Amidst COVID-19 and the racial justice movement, Michael has witnessed and supported my fullest expressions of anger, grief, and delight. With everything that is going on, there are so many unpredictable emotional waves. The freedom I experience with Michael has allowed me to embrace them. He makes me feel safe as I come to terms with all the heaviness around us. My time with him also reminds me that Black joy is just as radical and necessary as Black rage. Intense conversations about the intersection of the pandemic and anti-racism often lead to cackles about funny tweets and vice versa. Together, we practice laughter. We tease each other, we play. Though we cannot hold each other, there is an abundance of pleasure.

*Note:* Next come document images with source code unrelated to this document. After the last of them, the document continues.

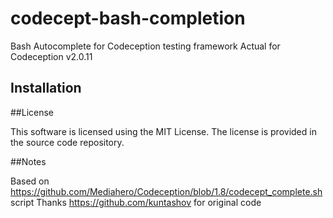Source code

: # codecept-bash-completion
Bash Autocomplete for Codeception testing framework
Actual for Codeception v2.0.11

## Installation



##License

This software is licensed using the MIT License. The license is provided in the source code repository.

##Notes

Based on https://github.com/Mediahero/Codeception/blob/1.8/codecept_complete.sh script
Thanks https://github.com/kuntashov for original code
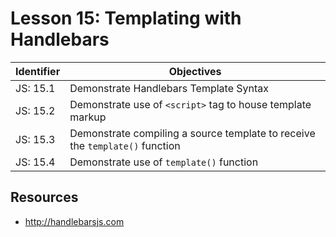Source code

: # Lesson 15: Templating with Handlebars

Identifier   | Objectives
-------------|------------
JS: 15.1     | Demonstrate Handlebars Template Syntax
JS: 15.2     | Demonstrate use of `<script>` tag to house template markup
JS: 15.3     | Demonstrate compiling a source template to receive the `template()` function
JS: 15.4     | Demonstrate use of `template()` function

## Resources

- http://handlebarsjs.com
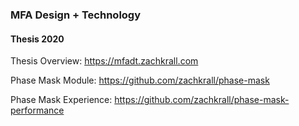 ### MFA Design + Technology
#### Thesis 2020

Thesis Overview: https://mfadt.zachkrall.com

Phase Mask Module: https://github.com/zachkrall/phase-mask

Phase Mask Experience: https://github.com/zachkrall/phase-mask-performance
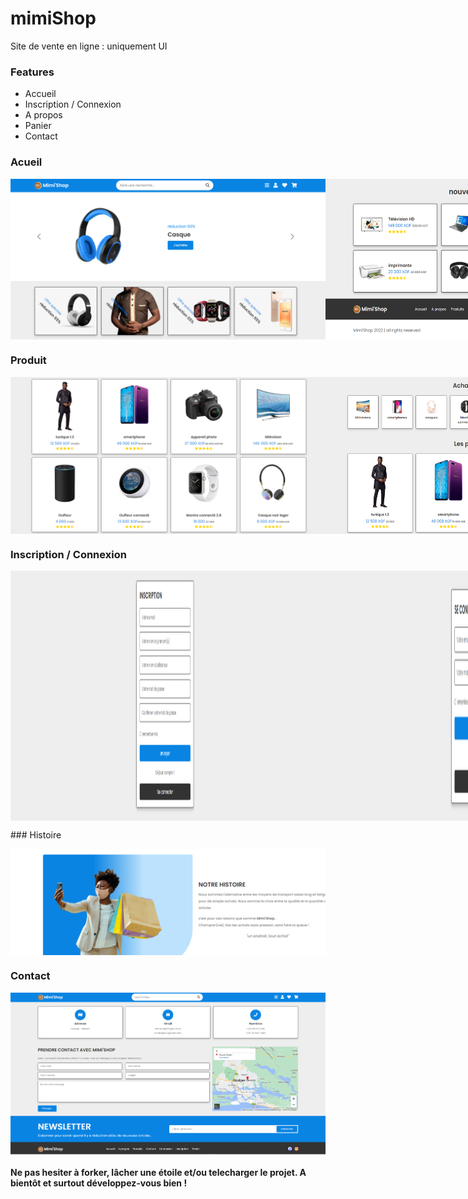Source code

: # mimiShop
 Site de vente en ligne : uniquement UI

### Features
<ul>
    <li>Accueil </li>
    <li>Inscription / Connexion </li>
    <li>A propos </li>
    <li>Panier </li>
    <li>Contact </li>
</ul>

### Acueil 
<p style="display:flex;justify-content:space-between">
    <img src="screen/header-section1.png" /> 
    <img src="screen/section2-footer.png" />
</p>

### Produit 
<p style="display:flex;justify-content:space-between">
    <img src="screen/produit.png" /> 
    <img src="screen/produit2.png" />
</p>

### Inscription / Connexion 
<p style="display:flex;justify-content:space-between">
    <img src="screen/inscription.png" width="500px" height="400px"/> 
    <img src="screen/login.png"  height="400px"/>
</p>
### Histoire 
<p style="display:flex;justify-content:space-between">
    <img src="screen/histoire.png"/> 
</p>

### Contact 
<p style="display:flex;justify-content:space-between">
    <img src="screen/contact.png" /> 
</p>

#### Ne pas hesiter à forker, lâcher une étoile et/ou telecharger le projet. A bientôt et surtout développez-vous bien !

Naturally, the specific nature of dating during quarantine is packed with uncertainty. There isn’t a guidebook for maintaining a relationship during a global pandemic. Throughout the course of our time together, we have talked about the future and imagined what our dynamic will be like once we meet. The things that work for us now may not translate well later—from big things like incompatible post-quarantine schedules to seemingly small matters like being completely turned off by each other’s scent. There are so many unknowns. But for now, we are taking it day by day, embracing the wonderful strangeness of being simultaneously together and apart.